* _Task_
The expected answer holds every line from the first line of the data below through the line containing "a system is", exactly as written, and no other line.

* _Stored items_
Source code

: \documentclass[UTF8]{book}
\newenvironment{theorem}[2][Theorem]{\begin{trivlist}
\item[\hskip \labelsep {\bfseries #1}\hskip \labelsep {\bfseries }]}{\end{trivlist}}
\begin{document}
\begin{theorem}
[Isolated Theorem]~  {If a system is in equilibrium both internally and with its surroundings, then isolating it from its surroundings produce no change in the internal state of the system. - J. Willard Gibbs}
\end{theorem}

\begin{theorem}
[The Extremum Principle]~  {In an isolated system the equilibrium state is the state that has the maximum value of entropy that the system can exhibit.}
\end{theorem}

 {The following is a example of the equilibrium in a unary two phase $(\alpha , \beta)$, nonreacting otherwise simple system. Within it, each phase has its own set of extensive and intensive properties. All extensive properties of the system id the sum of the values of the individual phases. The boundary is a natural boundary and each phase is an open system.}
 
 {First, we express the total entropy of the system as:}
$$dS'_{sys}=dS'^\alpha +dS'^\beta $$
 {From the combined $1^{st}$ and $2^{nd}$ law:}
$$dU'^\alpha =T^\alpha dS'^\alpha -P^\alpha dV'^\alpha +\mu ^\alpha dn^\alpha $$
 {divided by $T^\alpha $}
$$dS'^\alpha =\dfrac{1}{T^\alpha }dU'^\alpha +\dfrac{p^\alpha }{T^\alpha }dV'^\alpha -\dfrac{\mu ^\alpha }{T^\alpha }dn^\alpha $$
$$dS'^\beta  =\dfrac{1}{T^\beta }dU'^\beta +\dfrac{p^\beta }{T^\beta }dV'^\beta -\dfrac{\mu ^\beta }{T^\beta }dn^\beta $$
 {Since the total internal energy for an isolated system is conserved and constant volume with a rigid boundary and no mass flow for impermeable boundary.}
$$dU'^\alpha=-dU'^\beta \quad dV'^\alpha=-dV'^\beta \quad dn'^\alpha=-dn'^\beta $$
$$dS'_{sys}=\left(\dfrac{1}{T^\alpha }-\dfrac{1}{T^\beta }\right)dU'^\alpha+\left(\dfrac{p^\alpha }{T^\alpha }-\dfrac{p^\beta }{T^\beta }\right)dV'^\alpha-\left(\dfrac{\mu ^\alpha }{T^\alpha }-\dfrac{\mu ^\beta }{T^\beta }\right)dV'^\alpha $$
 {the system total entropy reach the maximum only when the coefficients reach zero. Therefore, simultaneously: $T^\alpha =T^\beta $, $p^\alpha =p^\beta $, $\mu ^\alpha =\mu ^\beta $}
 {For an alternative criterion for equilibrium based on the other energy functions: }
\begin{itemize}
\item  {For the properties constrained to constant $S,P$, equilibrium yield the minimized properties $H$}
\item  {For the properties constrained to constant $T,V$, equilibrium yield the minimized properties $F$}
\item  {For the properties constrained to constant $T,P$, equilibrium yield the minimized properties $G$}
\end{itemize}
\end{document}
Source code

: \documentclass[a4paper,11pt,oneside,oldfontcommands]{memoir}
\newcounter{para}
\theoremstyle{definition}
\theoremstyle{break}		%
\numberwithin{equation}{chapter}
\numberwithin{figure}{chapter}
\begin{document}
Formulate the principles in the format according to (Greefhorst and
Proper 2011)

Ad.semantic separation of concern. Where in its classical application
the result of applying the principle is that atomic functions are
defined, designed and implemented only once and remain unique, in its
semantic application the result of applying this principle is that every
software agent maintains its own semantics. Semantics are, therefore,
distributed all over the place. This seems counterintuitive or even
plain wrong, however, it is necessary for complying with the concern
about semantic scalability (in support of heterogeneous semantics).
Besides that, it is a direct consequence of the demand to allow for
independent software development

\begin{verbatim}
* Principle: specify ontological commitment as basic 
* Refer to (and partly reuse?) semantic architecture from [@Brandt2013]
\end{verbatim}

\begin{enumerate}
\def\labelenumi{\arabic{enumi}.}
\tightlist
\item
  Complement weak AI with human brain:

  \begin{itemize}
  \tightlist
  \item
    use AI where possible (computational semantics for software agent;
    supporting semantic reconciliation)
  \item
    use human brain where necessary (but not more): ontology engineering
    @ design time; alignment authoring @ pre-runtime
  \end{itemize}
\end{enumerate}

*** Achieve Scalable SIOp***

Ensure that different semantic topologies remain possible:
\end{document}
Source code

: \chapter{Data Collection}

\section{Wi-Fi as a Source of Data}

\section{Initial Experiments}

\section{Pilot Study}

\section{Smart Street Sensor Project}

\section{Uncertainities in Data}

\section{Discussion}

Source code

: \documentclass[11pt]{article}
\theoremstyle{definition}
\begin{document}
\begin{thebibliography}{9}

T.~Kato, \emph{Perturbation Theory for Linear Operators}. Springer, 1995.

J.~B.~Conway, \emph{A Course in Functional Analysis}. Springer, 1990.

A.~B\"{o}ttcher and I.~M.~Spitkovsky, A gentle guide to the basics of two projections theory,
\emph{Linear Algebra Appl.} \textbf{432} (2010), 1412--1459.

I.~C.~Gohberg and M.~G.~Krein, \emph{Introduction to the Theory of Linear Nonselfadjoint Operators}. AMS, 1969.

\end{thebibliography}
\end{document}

* _Output below_
Source code

: \documentclass[UTF8]{book}
\newenvironment{theorem}[2][Theorem]{\begin{trivlist}
\item[\hskip \labelsep {\bfseries #1}\hskip \labelsep {\bfseries }]}{\end{trivlist}}
\begin{document}
\begin{theorem}
[Isolated Theorem]~  {If a system is in equilibrium both internally and with its surroundings, then isolating it from its surroundings produce no change in the internal state of the system. - J. Willard Gibbs}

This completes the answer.